Fractal spectral triples on Kellendonk's $C^*$-algebra of a substitution tiling

TL;DR

This paper introduces a new class of noncommutative spectral triples based on fractal trees on substitution tilings, providing a self-similar geodesic distance framework that respects the hierarchical structure of the tilings.

Contribution

It constructs fractal spectral triples on Kellendonk's $C^*$-algebra using fractal trees, defining a self-similar geodesic distance via Perron-Frobenius theory, and demonstrates their properties with the Penrose tiling.

Findings

Spectral triples are $ heta$-summable.

Distance is self-similar and respects substitution hierarchy.

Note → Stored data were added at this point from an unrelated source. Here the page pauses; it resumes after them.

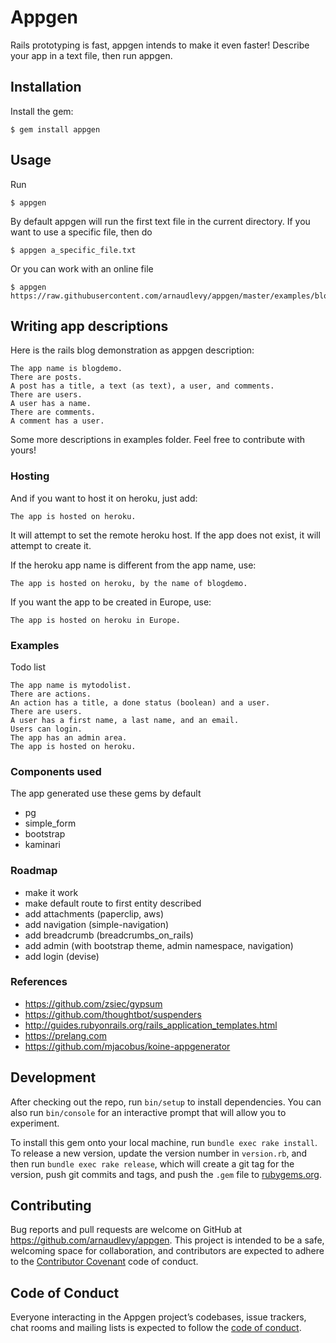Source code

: # Appgen

Rails prototyping is fast, appgen intends to make it even faster!
Describe your app in a text file, then run appgen.

## Installation

Install the gem:

    $ gem install appgen

## Usage

Run

    $ appgen

By default appgen will run the first text file in the current directory.
If you want to use a specific file, then do 

    $ appgen a_specific_file.txt

Or you can work with an online file 

    $ appgen https://raw.githubusercontent.com/arnaudlevy/appgen/master/examples/blogdemo.txt

## Writing app descriptions

Here is the rails blog demonstration as appgen description:

    The app name is blogdemo.
    There are posts.
    A post has a title, a text (as text), a user, and comments.
    There are users.
    A user has a name.
    There are comments.
    A comment has a user.

Some more descriptions in examples folder.
Feel free to contribute with yours!

### Hosting

And if you want to host it on heroku, just add:

    The app is hosted on heroku.

It will attempt to set the remote heroku host.
If the app does not exist, it will attempt to create it.

If the heroku app name is different from the app name, use:

    The app is hosted on heroku, by the name of blogdemo.

If you want the app to be created in Europe, use:

    The app is hosted on heroku in Europe.

### Examples

Todo list
    
    The app name is mytodolist.
    There are actions.
    An action has a title, a done status (boolean) and a user.
    There are users.
    A user has a first name, a last name, and an email.
    Users can login.
    The app has an admin area.
    The app is hosted on heroku.

### Components used

The app generated use these gems by default
- pg 
- simple_form
- bootstrap
- kaminari

### Roadmap
- make it work
- make default route to first entity described
- add attachments (paperclip, aws)
- add navigation (simple-navigation)
- add breadcrumb (breadcrumbs_on_rails)
- add admin (with bootstrap theme, admin namespace, navigation)
- add login (devise)

### References
- https://github.com/zsiec/gypsum
- https://github.com/thoughtbot/suspenders
- http://guides.rubyonrails.org/rails_application_templates.html
- https://prelang.com
- https://github.com/mjacobus/koine-appgenerator


## Development

After checking out the repo, run `bin/setup` to install dependencies. You can also run `bin/console` for an interactive prompt that will allow you to experiment.

To install this gem onto your local machine, run `bundle exec rake install`. To release a new version, update the version number in `version.rb`, and then run `bundle exec rake release`, which will create a git tag for the version, push git commits and tags, and push the `.gem` file to [rubygems.org](https://rubygems.org).

## Contributing

Bug reports and pull requests are welcome on GitHub at https://github.com/arnaudlevy/appgen. This project is intended to be a safe, welcoming space for collaboration, and contributors are expected to adhere to the [Contributor Covenant](http://contributor-covenant.org) code of conduct.

## Code of Conduct

Everyone interacting in the Appgen project’s codebases, issue trackers, chat rooms and mailing lists is expected to follow the [code of conduct](https://github.com/arnaudlevy/appgen/blob/master/CODE_OF_CONDUCT.md).
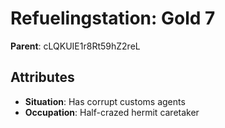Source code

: # Refuelingstation: Gold 7

**Parent**: cLQKUIE1r8Rt59hZ2reL

## Attributes
- **Situation**: Has corrupt customs agents
- **Occupation**: Half-crazed hermit caretaker

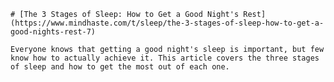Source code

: 
    # [The 3 Stages of Sleep: How to Get a Good Night's Rest](https://www.mindhaste.com/t/sleep/the-3-stages-of-sleep-how-to-get-a-good-nights-rest-7)

    Everyone knows that getting a good night's sleep is important, but few know how to actually achieve it. This article covers the three stages of sleep and how to get the most out of each one.
    
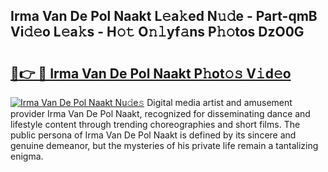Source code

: ## Irma Van De Pol Naakt L𝚎a𝚔ed N𝚞𝚍e - Part-qmB Vi𝚍𝚎o L𝚎a𝚔s - H𝚘𝚝 O𝚗𝚕yf𝚊ns P𝚑𝚘tos DzO0G

# <h2><a href="http://kf7v3vr.oniu.top/?m=Irma+Van+De+Pol+Naakt">🔗👉 🔴 Irma Van De Pol Naakt P𝚑ot𝚘𝚜 V𝚒d𝚎o</a></h2>

[![Irma Van De Pol Naakt Nu𝚍e𝚜](https://i.imgur.com/0qMVB7G.gif)](http://kf7v3vr.oniu.top/?m=Irma+Van+De+Pol+Naakt)
Digital media artist and amusement provider Irma Van De Pol Naakt, recognized for disseminating dance and lifestyle content through trending choreographies and short films. The public persona of Irma Van De Pol Naakt is defined by its sincere and genuine demeanor, but the mysteries of his private life remain a tantalizing enigma.  
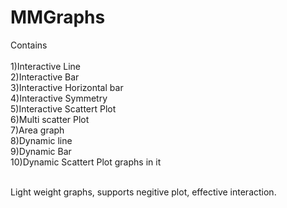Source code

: # MMGraphs
Contains<br />
<br /> 1)Interactive Line
<br /> 2)Interactive Bar
<br /> 3)Interactive Horizontal bar
<br /> 4)Interactive Symmetry
<br /> 5)Interactive Scattert Plot
<br /> 6)Multi scatter Plot
<br /> 7)Area graph
<br /> 8)Dynamic line
<br /> 9)Dynamic Bar
<br /> 10)Dynamic Scattert Plot graphs in it
  
<br />  Light weight graphs, supports negitive plot, effective interaction.

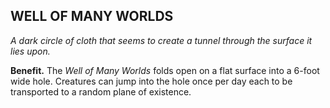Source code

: ## WELL OF MANY WORLDS

_A dark circle of cloth that seems to create a tunnel through the surface it lies upon._

**Benefit.** The *Well of Many Worlds* folds open on a flat surface into a 6-foot wide hole. Creatures can jump into the hole once per day each to be transported to a random plane of existence.

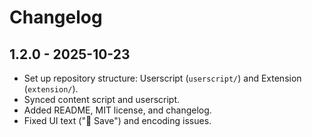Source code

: # Changelog

## 1.2.0 - 2025-10-23

- Set up repository structure: Userscript (`userscript/`) and Extension (`extension/`).
- Synced content script and userscript.
- Added README, MIT license, and changelog.
- Fixed UI text ("💾 Save") and encoding issues.

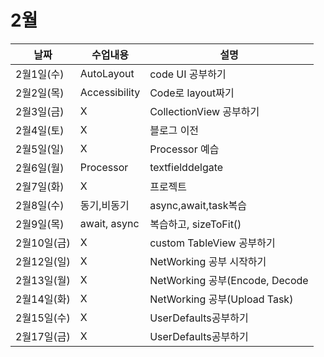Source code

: # 2월

|날짜|수업내용|설명|
|------|---|---|
|2월1일(수)|AutoLayout|code UI 공부하기|
|2월2일(목)|Accessibility|Code로 layout짜기|
|2월3일(금)|X|CollectionView 공부하기|
|2월4일(토)|X|블로그 이전|
|2월5일(일)|X|Processor 예습|
|2월6일(월)|Processor|textfielddelgate|
|2월7일(화)|X|프로젝트|
|2월8일(수)|동기,비동기|async,await,task복습|
|2월9일(목)|await, async|복습하고, sizeToFit()|
|2월10일(금)|X|custom TableView 공부하기|
|2월12일(일)|X|NetWorking 공부 시작하기|
|2월13일(월)|X|NetWorking 공부(Encode, Decode|
|2월14일(화)|X|NetWorking 공부(Upload Task)|
|2월15일(수)|X|UserDefaults공부하기|
|2월17일(금)|X|UserDefaults공부하기|

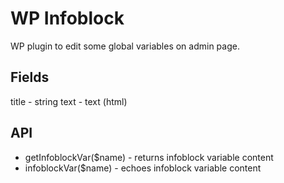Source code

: WP Infoblock
============

WP plugin to edit some global variables on admin page.

Fields
------

title - string
text - text (html)

API
---

* getInfoblockVar($name) - returns infoblock variable content
* infoblockVar($name) - echoes infoblock variable content
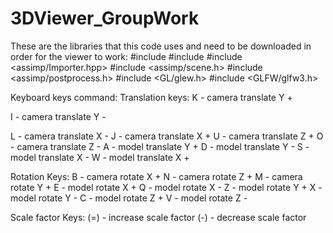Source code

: # 3DViewer_GroupWork

These are the libraries that this code uses and need to be downloaded in order for the viewer to work:
#include <iostream>
#include <vector>
#include <assimp/Importer.hpp>
#include <assimp/scene.h>
#include <assimp/postprocess.h>
#include <GL/glew.h>
#include <GLFW/glfw3.h>

Keyboard keys command:
Translation keys:
K - camera translate Y +

I - camera translate Y -

L - camera translate X -
J - camera translate X +
U - camera translate Z +
O - camera translate Z -
A - model translate Y +
D - model translate Y -
S - model translate X -
W - model translate X +

Rotation Keys:
B - camera rotate X +
N - camera rotate Z +
M - camera rotate Y +
E - model rotate X +
Q - model rotate X -
Z - model rotate Y +
X - model rotate Y -
C - model rotate Z +
V - model rotate Z -

Scale factor Keys:
(=) - increase scale factor
(-) - decrease scale factor
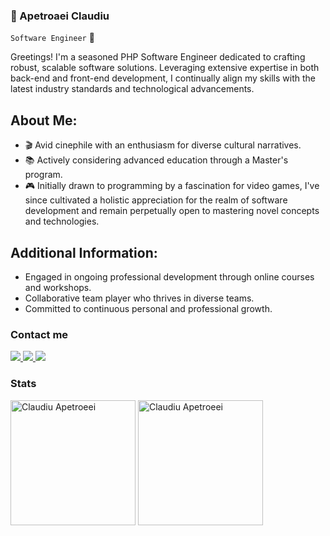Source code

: ### 🎦 Apetroaei Claudiu

`Software Engineer` 💼

Greetings! I'm a seasoned PHP Software Engineer dedicated to crafting robust, scalable software solutions. Leveraging extensive expertise in both back-end and front-end development, I continually align my skills with the latest industry standards and technological advancements.

## About Me: ##

- 🎬 Avid cinephile with an enthusiasm for diverse cultural narratives.
- 📚 Actively considering advanced education through a Master's program.
- 🎮 Initially drawn to programming by a fascination for video games, I've since cultivated a holistic appreciation for the realm of software development and remain perpetually open to mastering novel concepts and technologies.

## Additional Information: ##

- Engaged in ongoing professional development through online courses and workshops.
- Collaborative team player who thrives in diverse teams.
- Committed to continuous personal and professional growth.

### Contact me

<p align='left'>
  <a href="https://www.linkedin.com/in/claudiu-apetroaei-219b5a197/">
    <img src="https://img.shields.io/badge/linkedin%20-%230072B1.svg?&style=for-the-badge&logo=LinkedIn&logoColor=white"/>
  </a>
    <a href="https://open.spotify.com/user/8ny8bs27du5xbyoaa434trq7e">
      <img src="https://img.shields.io/badge/spotify%20-%231DB954.svg?&style=for-the-badge&logo=spotify&logoColor=white"/>
    </a>
    <a href="mailto:apetroaei.claudiu99@gmail.com">
      <img src="https://img.shields.io/badge/mail%20-%23991D0A.svg?&style=for-the-badge&logo=gmail&logoColor=white"/>
    </a>
</p>
  
<!--
  <a>
    <img src="https://custom-icon-badges.demolab.com/badge/-Open%20Issue-palegreen?style=for-the-badge&logoColor=black&logo=issue-opened">
  </a>-->
### Stats
<p aling="center">
  <img height=200 align="center" src="https://github-readme-stats.vercel.app/api?username=ApetroaeiClaudiu&show_icons=true&rank_icon=github&theme=synthwave" alt="Claudiu Apetroeei"/>
  <img height=200 align="center" src="https://github-readme-stats.vercel.app/api/top-langs/?username=ApetroaeiClaudiu&hide=tcl&langs_count=6&layout=donut&theme=synthwave&card_width=320" alt="Claudiu Apetroeei"/>
</p>

<!--
![Anurag's GitHub stats](https://github-readme-stats.vercel.app/)
[![Top Langs](https://github-readme-stats.vercel.app)](https://github.com/anuraghazra/github-readme-stats)
-->
<!--
[![MongoDB](https://custom-icon-badges.demolab.com/badge/-MongoDB-47A248?style=for-the-badge&logo=mongodb&logoColor=white)](https://www.mongodb.com/)
[![Express](https://custom-icon-badges.demolab.com/badge/-Express-000000?style=for-the-badge&logo=express&logoColor=white)](https://expressjs.com/)
[![React](https://custom-icon-badges.demolab.com/badge/-React-218AAB?style=for-the-badge&logo=react&logoColor=white)](https://reactjs.org/)
[![Node.js](https://custom-icon-badges.demolab.com/badge/-Node.js-339933?style=for-the-badge&logo=node.js&logoColor=white)](https://nodejs.org/)


[![Spotify](https://custom-icon-badges.demolab.com/badge/-Node.js-339933?style=for-the-badge&logo=spotify&logoColor=white)](https://nodejs.org/)

[![LinkedIn](https://custom-icon-badges.demolab.com/badge/-Node.js-339933?style=for-the-badge&logo=node.js&logoColor=white)](https://nodejs.org/)
-->


<!--
git init
git add .
git commit -m "Add existing project files to Git"
git remote add origin https://github.com/cameronmcnz/example-website.git
git push -u -f origin master
-->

Explicit construction on Penrose tiling.

Abstract

We introduce a new class of noncommutative spectral triples on Kellendonk's $C^*$-algebra associated with a nonperiodic substitution tiling. These spectral triples are constructed from fractal trees on tilings, which define a geodesic distance between any two tiles in the tiling. Since fractals typically have infinite Euclidean length, the geodesic distance is defined using Perron-Frobenius theory, and is self-similar with scaling factor given by the Perron-Frobenius eigenvalue. We show that each spectral triple is $\theta$-summable, and respects the hierarchy of the substitution system. To elucidate our results, we construct a fractal tree on the Penrose tiling, and explicitly show how it gives rise to a collection of spectral triples.